**Work to be completed:** From the listing below, return each line that includes "Adams".
*** Records for processing ***
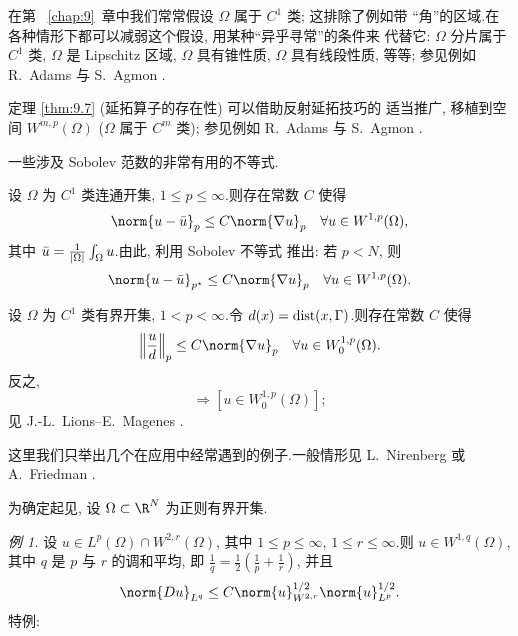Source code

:  在第~
\ref{chap:9}~章中我们常常假设 $\Omega$ 属于 $C^1$ 类; 这排除了例如带
``角''的区域.在各种情形下都可以减弱这个假设, 用某种``异乎寻常''的条件来
代替它: $\Omega$ 分片属于 $C^1$ 类, $\Omega$ 是 Lipschitz 区域, $\Omega$
具有锥性质, $\Omega$ 具有线段性质, 等等; 参见例如 R.~Adams 
与 S.~Agmon .

 定理  \ref{thm:9.7} (延拓算子的存在性) 可以借助反射延拓技巧的
适当推广, 移植到空间 $W^{m,p}(\Omega)$ ($\Omega$ 属于 $C^m$ 类); 参见例如
R.~Adams  与 S.~Agmon .

 一些涉及 Sobolev 范数的非常有用的不等式.


设 $\Omega$ 为 $C^1$ 类连通开集, $1\le p\le\infty$.则存在常数 $C$ 使得
\begin{equation*}
\norm{u-\bar u}_p\le C\norm{\nabla u}_p\quad\forall u\in W^{1,p}(\Omega),
\end{equation*}
其中 $\bar u=\frac1{\abs{\Omega}}\int_\Omega u$.由此, 利用 Sobolev 不等式
推出: 若 $p<N$, 则
\begin{equation*}
\norm{u-\bar u}_{p^\star}\le C\norm{\nabla u}_p
\quad\forall u\in W^{1,p}(\Omega).
\end{equation*}


设 $\Omega$ 为 $C^1$ 类有界开集, $1<p<\infty$.令
$d(x)=\dist(x,\Gamma)$.则存在常数 $C$ 使得
\begin{equation*}
\left\|\frac ud\right\|_p\le C\norm{\nabla u}_p
\quad\forall u\in W_0^{1,p}(\Omega).
\end{equation*}
反之,
\begin{equation*}
[u\in W^{1,p}(\Omega)\ \text{且}\ (u/d)\in L^p(\Omega)]
\Rightarrow[u\in W_0^{1,p}(\Omega)];
\end{equation*}
见 J.-L.~Lions--E.~Magenes .


这里我们只举出几个在应用中经常遇到的例子.一般情形见
L.~Nirenberg  或 A.~Friedman .

为确定起见, 设 $\Omega\subset\R^N$ 为正则有界开集.

\noindent\emph{例 1.} 设 $u\in L^p(\Omega)\cap W^{2,r}(\Omega)$, 其中
$1\le p\le\infty$, $1\le r\le\infty$.则 $u\in W^{1,q}(\Omega)$, 其中 $q$ 是
$p$ 与 $r$ 的调和平均, 即 $\frac1q=\frac12(\frac1p+\frac1r)$, 并且
\begin{equation*}
\norm{Du}_{L^q}\le C\norm{u}_{W^{2,r}}^{1/2}\norm{u}_{L^p}^{1/2}.
\end{equation*}
特例:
*** End of Records for processing ***
**Solution to the problem:**
具有锥性质, $\Omega$ 具有线段性质, 等等; 参见例如 R.~Adams 
R.~Adams  与 S.~Agmon .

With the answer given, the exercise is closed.